[Collection entries]
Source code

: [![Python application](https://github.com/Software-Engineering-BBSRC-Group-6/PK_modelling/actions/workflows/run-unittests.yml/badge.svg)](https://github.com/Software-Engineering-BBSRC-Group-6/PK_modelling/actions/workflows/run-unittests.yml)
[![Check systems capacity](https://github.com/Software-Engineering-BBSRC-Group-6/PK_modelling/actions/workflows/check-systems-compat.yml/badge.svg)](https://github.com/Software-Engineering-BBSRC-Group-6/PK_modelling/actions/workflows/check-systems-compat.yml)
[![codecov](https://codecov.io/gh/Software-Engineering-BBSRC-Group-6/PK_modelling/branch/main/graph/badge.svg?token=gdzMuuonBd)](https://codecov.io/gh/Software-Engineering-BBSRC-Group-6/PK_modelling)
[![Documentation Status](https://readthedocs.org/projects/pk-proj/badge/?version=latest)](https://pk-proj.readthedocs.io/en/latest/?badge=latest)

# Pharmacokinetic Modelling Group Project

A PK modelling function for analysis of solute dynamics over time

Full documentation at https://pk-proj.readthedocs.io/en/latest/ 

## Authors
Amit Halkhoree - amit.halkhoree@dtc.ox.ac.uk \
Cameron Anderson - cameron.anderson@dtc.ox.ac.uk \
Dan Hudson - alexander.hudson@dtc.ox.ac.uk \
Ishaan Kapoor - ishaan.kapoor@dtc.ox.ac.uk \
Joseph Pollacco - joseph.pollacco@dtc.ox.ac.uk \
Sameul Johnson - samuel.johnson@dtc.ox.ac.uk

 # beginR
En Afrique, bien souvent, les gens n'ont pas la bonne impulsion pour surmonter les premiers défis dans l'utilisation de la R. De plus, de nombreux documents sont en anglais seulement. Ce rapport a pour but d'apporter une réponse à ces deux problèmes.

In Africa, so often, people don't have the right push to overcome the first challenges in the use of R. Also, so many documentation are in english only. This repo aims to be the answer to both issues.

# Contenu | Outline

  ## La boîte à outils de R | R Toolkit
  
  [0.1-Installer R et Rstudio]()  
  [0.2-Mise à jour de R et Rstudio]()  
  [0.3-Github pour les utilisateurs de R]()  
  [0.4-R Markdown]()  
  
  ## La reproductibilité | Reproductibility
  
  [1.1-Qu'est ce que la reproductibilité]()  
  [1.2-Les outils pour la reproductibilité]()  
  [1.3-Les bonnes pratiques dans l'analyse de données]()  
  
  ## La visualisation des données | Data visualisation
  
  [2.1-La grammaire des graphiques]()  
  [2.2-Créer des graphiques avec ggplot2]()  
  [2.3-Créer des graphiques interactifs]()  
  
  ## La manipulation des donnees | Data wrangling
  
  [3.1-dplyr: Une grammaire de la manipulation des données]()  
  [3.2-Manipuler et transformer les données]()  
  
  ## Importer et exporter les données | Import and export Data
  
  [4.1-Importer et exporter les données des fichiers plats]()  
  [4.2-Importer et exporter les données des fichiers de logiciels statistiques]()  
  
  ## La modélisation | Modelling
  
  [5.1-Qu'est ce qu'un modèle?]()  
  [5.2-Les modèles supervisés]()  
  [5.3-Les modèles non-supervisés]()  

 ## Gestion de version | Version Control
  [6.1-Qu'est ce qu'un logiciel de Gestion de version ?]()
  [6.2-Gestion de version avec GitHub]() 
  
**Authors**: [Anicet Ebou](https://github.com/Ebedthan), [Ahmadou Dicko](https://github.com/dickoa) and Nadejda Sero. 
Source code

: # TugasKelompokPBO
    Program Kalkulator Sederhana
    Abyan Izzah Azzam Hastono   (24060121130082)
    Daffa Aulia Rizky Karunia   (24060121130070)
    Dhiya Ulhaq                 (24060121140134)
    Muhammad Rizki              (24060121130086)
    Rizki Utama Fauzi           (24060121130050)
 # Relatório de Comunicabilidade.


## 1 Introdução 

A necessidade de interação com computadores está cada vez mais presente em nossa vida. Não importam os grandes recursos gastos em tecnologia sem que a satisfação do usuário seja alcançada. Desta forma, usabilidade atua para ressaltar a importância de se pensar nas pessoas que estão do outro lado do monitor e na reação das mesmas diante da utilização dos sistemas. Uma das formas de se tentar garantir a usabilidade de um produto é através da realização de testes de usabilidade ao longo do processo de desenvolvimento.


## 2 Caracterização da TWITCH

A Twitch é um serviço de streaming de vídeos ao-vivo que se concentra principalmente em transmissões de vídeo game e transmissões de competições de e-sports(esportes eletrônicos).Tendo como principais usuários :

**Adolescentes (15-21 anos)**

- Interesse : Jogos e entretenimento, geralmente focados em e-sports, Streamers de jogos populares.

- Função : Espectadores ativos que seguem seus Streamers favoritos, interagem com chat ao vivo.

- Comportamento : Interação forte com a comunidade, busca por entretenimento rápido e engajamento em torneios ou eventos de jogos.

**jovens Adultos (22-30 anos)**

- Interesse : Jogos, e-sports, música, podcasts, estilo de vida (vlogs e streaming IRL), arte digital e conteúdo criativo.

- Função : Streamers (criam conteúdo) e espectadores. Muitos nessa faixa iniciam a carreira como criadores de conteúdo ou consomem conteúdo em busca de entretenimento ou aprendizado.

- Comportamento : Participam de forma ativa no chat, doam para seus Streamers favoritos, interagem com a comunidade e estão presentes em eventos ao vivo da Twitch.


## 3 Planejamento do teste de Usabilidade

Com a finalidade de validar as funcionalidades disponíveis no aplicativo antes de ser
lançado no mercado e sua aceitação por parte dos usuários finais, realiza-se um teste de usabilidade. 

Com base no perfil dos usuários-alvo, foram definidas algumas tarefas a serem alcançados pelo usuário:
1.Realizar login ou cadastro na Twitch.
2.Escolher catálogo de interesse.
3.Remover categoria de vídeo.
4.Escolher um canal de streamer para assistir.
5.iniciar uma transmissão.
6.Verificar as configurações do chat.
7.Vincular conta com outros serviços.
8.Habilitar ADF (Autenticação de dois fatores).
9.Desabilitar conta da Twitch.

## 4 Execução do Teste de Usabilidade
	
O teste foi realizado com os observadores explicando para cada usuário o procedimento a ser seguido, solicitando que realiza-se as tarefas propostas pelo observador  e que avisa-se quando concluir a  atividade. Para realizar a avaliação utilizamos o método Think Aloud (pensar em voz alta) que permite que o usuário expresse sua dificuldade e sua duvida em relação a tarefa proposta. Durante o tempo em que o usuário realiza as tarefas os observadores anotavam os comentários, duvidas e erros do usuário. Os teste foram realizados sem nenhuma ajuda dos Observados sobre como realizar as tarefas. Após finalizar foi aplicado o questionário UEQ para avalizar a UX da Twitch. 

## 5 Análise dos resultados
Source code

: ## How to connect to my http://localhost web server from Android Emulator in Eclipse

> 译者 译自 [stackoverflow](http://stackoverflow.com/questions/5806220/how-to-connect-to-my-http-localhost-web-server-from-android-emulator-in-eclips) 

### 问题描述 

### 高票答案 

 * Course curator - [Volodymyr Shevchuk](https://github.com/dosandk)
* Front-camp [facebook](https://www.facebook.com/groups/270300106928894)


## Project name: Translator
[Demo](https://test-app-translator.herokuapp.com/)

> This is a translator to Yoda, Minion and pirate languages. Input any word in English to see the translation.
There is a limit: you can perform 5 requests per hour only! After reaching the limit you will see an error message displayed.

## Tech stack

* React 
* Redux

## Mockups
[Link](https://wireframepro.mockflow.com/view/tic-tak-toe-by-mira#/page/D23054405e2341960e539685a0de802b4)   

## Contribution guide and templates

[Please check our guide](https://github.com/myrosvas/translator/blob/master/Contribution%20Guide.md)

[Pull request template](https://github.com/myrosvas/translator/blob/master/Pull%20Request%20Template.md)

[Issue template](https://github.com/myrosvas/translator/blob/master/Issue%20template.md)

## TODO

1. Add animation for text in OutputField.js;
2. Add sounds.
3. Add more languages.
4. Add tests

Your objective: Give the number of lines in the entries above that include the word "latest", and nothing more.

Exercise result: 2